◆ Information provided
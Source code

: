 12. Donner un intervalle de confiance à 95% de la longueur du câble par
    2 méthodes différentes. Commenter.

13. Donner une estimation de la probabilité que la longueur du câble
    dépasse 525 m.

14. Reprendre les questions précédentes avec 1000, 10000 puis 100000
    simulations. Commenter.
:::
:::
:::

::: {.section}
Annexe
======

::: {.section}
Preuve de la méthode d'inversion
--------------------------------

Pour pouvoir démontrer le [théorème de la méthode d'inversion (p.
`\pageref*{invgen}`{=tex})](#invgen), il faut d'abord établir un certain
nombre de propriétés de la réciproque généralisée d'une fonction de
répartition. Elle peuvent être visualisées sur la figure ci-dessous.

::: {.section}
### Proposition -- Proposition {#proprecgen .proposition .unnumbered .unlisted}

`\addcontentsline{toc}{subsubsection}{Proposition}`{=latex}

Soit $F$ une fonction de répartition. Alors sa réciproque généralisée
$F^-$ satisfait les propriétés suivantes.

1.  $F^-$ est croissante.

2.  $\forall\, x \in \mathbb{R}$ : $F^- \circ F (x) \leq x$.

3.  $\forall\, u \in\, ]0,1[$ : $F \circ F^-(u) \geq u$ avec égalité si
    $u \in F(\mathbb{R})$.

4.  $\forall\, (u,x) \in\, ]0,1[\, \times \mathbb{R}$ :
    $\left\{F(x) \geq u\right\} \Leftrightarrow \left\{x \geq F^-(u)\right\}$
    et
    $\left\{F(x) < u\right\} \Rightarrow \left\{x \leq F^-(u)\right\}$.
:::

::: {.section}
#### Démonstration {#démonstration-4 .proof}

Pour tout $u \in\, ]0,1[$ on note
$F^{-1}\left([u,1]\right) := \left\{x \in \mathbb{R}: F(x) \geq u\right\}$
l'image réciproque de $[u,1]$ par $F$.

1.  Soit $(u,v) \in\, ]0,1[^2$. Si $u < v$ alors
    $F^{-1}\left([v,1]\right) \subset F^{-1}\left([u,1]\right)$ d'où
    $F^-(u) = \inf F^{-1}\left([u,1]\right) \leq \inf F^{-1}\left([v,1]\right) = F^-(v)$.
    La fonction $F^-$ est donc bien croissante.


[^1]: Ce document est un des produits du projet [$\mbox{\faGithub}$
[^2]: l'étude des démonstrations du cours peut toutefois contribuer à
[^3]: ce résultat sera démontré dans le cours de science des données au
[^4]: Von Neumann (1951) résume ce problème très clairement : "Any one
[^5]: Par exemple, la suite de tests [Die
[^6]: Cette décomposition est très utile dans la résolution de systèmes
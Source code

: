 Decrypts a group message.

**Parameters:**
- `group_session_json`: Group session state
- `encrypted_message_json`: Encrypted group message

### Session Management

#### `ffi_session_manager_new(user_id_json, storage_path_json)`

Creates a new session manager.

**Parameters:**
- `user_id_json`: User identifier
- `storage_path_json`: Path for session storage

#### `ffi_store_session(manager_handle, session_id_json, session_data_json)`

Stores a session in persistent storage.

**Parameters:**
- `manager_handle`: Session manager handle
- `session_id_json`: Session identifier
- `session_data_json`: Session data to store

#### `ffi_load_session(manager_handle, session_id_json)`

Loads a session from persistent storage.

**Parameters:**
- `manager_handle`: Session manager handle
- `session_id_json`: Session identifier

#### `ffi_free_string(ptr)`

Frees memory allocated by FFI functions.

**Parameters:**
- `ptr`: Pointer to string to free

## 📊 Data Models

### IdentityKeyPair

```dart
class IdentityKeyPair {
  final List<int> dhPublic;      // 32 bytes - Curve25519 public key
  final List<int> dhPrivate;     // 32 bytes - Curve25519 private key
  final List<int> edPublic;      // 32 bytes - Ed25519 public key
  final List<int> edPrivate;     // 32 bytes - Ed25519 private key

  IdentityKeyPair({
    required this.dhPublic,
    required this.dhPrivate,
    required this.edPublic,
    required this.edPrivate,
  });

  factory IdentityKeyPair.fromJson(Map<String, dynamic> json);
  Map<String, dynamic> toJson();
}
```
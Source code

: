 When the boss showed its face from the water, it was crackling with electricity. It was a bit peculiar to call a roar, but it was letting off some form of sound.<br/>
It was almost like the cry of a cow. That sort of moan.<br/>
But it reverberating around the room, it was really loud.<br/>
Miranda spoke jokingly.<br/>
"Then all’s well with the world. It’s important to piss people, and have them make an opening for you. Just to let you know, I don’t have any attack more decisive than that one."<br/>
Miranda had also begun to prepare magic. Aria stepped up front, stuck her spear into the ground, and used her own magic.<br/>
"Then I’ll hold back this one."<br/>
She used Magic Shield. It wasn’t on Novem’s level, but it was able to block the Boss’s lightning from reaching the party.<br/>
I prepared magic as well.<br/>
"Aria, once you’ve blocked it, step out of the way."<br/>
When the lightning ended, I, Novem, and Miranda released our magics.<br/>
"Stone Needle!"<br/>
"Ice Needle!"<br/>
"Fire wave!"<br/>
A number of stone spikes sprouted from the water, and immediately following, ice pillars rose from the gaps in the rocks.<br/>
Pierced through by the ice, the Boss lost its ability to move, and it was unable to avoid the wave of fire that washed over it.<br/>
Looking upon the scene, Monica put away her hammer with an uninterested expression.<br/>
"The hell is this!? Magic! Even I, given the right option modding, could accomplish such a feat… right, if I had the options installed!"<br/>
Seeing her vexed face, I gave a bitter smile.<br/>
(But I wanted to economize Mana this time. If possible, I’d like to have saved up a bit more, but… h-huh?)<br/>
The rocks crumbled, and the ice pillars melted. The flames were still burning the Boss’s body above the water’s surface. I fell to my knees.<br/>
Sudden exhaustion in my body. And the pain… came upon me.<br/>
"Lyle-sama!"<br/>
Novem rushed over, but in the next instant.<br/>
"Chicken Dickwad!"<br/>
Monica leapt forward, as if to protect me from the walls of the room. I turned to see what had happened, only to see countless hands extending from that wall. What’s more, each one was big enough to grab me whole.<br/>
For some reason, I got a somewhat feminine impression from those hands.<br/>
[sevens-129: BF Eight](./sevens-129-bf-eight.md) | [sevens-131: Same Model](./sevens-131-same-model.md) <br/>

◆ Your instructions
Return each line of the material above that holds the string "Miranda".

◆ Solution to this task
Miranda spoke jokingly.<br/>
Miranda had also begun to prepare magic. Aria stepped up front, stuck her spear into the ground, and used her own magic.<br/>
When the lightning ended, I, Novem, and Miranda released our magics.<br/>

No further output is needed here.